David W. Peck

David W. Peck

Justice David Warner Peck played a leading role in court reform in the 1940s and 1950s. He oversaw the state’s court system in Manhattan and the Bronx for a decade, and he conducted a 10-year campaign to reduce congestion and delay in the courts. By the time he retired as Presiding Justice of the Appellate Division First Department in 1957, State Supreme Court in Manhattan had reduced calendar congestion to its lowest point in 57 years and delay in jury trials to its shortest in 37 years.

Peck was born and raised in Crawfordsville, Indiana on December 3, 1902. He attended Wabash College there, graduating in 1922. In 1925 he graduated from Harvard Law School and became an Assistant U.S. Attorney for the Southern District of New York. In 1928 he went on to the legal department of International Telephone and Telegraph Company, where he remained for two years. He then joined the law firm of Sullivan & Cromwell, where he became partner in 1934 at age 31.

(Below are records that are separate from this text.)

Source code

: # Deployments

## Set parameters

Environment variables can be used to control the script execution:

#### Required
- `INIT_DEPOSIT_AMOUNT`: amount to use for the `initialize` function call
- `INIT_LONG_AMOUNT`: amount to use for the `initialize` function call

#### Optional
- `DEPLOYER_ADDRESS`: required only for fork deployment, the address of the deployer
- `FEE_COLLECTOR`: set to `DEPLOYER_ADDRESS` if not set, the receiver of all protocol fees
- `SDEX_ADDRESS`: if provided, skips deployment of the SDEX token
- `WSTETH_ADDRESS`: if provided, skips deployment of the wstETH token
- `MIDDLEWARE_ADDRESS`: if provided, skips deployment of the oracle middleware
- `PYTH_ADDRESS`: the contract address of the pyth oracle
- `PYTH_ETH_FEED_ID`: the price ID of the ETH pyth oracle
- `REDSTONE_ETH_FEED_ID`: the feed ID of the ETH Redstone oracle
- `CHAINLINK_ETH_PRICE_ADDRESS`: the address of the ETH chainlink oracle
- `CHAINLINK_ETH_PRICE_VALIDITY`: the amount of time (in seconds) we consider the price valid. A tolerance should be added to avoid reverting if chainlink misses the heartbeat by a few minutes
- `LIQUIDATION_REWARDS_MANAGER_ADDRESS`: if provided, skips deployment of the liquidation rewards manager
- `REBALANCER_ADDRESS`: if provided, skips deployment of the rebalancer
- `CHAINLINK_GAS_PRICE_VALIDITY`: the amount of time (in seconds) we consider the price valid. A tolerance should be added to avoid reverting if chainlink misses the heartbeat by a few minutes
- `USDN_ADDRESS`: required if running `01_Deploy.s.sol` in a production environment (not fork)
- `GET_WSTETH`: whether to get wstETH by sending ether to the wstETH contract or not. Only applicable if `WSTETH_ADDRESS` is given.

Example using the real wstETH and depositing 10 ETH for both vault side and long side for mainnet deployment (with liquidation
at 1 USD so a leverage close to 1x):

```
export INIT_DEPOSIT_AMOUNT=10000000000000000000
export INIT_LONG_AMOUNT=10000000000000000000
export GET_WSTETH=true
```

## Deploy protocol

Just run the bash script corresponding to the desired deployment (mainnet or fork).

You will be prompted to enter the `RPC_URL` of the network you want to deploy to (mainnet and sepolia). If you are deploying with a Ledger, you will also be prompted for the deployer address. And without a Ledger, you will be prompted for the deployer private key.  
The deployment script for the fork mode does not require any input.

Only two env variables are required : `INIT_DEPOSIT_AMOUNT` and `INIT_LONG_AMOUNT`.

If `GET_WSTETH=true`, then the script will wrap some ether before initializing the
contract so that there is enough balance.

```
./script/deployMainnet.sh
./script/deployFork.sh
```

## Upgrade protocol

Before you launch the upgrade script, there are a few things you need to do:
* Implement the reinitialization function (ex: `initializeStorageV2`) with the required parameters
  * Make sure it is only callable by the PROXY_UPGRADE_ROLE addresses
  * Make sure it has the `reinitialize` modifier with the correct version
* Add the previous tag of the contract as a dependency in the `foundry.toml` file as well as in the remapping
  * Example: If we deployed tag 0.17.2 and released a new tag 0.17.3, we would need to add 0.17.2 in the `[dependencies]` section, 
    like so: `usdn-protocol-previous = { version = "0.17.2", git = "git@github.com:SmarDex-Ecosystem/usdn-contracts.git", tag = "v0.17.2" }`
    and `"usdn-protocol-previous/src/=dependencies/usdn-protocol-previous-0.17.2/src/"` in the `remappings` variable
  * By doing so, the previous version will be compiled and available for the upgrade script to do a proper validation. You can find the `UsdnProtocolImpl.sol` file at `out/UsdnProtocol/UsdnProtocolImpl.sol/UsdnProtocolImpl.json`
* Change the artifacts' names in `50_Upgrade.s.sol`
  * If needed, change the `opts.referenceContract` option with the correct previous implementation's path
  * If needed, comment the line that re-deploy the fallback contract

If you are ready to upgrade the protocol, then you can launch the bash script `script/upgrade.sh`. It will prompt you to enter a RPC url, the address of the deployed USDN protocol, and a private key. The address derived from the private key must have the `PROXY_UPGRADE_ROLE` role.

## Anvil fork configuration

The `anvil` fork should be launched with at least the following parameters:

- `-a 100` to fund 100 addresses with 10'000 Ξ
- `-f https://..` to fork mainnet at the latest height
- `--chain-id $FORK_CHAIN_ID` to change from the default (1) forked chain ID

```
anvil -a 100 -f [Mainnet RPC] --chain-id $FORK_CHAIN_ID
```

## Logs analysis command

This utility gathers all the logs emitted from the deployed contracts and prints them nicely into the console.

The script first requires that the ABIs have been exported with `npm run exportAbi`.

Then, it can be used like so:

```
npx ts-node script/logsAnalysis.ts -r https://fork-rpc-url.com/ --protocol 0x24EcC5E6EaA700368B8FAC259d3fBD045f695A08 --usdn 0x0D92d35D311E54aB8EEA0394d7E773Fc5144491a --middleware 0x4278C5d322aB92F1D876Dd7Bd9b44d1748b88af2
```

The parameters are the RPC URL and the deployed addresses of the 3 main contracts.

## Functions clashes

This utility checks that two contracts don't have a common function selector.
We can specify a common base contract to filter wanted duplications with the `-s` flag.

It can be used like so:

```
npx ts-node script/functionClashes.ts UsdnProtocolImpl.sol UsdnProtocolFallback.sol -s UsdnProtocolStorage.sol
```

It was during his time at Sullivan & Cromwell that Peck became active in Republican politics. Among his associates were Thomas E. Dewey, who went on to become Governor of New York, and Herbert Brownell, Jr., a future United States Attorney General. He was Chairman of the Board of Governors of the New York Young Republicans Club in 1934, and one year later was its President.

Peck was appointed Justice of the Supreme Court, First Judicial Department, in 1943 by Governor Dewey. Election to a full term followed later that year. In 1945 he was designated to the Appellate Division First Department. Upon the death of Presiding Justice Francis Martin in 1947, Peck was promoted to Presiding Justice by Governor Dewey. He was 44 years old then and was believed to be the youngest person at that time to have held the position.

He retired from the bench in 1957 and returned to Sullivan & Cromwell as senior partner. In his later years. Justice Peck was the author of The Greer Case, a book based on a court case, and Decision at Law. He was also a great baseball fan. His law clerks called themselves “Peck’s Paragons” and used to hold annual meetings with him at Ebbets Field when the Brooklyn Dodgers played there.

Justice Peck was married to Elizabeth Saville Getty Peck in 1929, with whom he had two sons. After she died, he married Gladys Roach Otto Peck. He passed away in New York on August 23, 1990 at age 87.

 

Sources

Who’s Who in New York City and State, Winfield Scott Downs [ed.], Lewis Historical Publishing Company, Inc., New York, 1947, p. 809.

Obituary, New York Times, August 24, 1990, p. B7.